WORK TO BE COMPLETED
Search the records for the word "IpsApi" and copy every line in which it occurs.

RECORD EXTRACTS
———
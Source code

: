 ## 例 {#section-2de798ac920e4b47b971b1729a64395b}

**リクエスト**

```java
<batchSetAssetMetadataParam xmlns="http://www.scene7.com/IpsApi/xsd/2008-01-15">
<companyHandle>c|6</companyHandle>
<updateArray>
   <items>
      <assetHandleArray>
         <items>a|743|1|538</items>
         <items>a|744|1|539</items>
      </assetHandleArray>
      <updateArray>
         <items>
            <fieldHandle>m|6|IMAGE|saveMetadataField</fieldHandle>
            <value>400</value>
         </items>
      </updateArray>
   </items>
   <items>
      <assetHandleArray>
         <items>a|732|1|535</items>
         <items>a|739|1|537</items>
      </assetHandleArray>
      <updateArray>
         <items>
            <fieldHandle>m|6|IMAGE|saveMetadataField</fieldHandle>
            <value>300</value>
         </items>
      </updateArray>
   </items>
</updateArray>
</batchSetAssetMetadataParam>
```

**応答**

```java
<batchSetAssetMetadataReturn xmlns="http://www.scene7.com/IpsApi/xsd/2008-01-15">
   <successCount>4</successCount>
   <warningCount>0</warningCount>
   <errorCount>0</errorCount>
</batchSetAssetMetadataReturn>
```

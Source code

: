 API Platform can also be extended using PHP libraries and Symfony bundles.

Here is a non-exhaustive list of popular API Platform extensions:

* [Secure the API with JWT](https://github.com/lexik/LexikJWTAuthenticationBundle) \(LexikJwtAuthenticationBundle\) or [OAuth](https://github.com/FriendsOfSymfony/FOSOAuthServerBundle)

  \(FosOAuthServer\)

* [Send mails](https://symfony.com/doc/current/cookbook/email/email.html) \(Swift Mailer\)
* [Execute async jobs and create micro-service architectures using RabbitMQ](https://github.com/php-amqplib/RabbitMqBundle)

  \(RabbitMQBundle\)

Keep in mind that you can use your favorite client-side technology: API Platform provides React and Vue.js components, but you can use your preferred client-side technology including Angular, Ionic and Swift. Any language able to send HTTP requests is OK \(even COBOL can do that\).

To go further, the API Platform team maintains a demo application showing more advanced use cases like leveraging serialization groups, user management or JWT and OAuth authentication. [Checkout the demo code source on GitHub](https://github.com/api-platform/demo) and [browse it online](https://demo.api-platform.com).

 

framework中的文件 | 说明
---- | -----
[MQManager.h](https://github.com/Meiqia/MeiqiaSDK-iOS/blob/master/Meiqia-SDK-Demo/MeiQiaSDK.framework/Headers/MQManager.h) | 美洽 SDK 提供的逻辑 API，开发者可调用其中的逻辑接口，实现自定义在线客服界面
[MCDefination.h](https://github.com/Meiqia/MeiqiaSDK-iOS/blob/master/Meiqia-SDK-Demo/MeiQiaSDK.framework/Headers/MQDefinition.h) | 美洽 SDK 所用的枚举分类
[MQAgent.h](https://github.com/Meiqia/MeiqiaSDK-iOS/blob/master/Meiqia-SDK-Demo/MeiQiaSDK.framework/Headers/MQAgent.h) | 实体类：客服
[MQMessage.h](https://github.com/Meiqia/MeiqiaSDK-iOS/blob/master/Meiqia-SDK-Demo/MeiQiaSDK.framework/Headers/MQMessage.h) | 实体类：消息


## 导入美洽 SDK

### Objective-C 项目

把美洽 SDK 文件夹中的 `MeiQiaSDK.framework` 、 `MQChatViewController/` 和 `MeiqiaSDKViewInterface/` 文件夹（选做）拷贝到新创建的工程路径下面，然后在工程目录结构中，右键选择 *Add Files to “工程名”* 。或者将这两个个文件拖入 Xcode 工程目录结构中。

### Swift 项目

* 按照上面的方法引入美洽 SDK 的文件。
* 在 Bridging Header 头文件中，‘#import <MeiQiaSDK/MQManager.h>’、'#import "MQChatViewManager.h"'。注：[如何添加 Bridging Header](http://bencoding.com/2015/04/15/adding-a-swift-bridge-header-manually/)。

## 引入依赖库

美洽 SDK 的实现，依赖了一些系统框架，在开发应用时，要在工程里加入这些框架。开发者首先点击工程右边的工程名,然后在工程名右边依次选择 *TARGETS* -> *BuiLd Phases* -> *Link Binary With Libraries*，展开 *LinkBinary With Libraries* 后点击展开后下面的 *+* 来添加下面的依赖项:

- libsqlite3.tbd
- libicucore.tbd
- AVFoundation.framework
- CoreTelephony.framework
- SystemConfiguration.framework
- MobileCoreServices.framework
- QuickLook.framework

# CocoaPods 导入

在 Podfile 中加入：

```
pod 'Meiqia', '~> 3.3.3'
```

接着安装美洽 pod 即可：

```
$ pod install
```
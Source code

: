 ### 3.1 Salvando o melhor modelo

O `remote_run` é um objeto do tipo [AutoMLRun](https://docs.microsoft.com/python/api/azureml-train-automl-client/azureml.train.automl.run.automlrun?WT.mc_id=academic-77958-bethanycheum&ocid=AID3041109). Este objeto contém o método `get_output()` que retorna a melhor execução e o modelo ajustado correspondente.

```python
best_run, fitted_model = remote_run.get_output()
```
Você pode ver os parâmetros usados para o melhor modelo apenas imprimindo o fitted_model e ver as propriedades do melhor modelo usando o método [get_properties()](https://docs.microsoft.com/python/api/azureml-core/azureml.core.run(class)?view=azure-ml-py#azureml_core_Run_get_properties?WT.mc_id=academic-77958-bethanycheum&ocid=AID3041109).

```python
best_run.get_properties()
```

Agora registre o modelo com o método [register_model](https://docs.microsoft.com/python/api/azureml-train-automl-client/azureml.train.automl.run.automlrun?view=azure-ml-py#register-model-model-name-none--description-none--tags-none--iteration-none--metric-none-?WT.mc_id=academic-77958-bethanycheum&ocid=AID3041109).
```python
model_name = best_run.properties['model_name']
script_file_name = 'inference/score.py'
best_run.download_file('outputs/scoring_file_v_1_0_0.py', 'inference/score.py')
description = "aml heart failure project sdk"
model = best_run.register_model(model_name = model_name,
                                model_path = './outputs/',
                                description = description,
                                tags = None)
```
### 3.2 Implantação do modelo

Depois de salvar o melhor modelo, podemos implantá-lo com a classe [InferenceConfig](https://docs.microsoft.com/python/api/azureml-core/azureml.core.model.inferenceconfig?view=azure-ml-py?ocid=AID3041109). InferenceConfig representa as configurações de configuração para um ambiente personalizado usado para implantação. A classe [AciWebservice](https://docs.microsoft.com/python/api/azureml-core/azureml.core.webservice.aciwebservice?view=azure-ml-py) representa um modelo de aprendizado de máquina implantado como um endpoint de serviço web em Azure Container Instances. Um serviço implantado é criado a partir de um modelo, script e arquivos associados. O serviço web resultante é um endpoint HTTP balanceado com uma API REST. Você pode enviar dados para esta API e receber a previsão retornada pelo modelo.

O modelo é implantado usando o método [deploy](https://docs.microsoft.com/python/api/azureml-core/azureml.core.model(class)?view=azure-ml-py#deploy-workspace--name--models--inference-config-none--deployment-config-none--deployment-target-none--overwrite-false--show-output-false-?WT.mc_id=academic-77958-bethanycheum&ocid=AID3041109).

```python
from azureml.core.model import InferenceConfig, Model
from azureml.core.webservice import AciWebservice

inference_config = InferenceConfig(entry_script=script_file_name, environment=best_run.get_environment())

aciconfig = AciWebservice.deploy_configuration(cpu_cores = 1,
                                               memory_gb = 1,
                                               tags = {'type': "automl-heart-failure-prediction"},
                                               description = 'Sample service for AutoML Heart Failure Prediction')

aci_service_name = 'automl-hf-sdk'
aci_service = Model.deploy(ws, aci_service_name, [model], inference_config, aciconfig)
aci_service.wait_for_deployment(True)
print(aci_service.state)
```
———
EXPECTED ANSWER
<batchSetAssetMetadataParam xmlns="http://www.scene7.com/IpsApi/xsd/2008-01-15">
<batchSetAssetMetadataReturn xmlns="http://www.scene7.com/IpsApi/xsd/2008-01-15">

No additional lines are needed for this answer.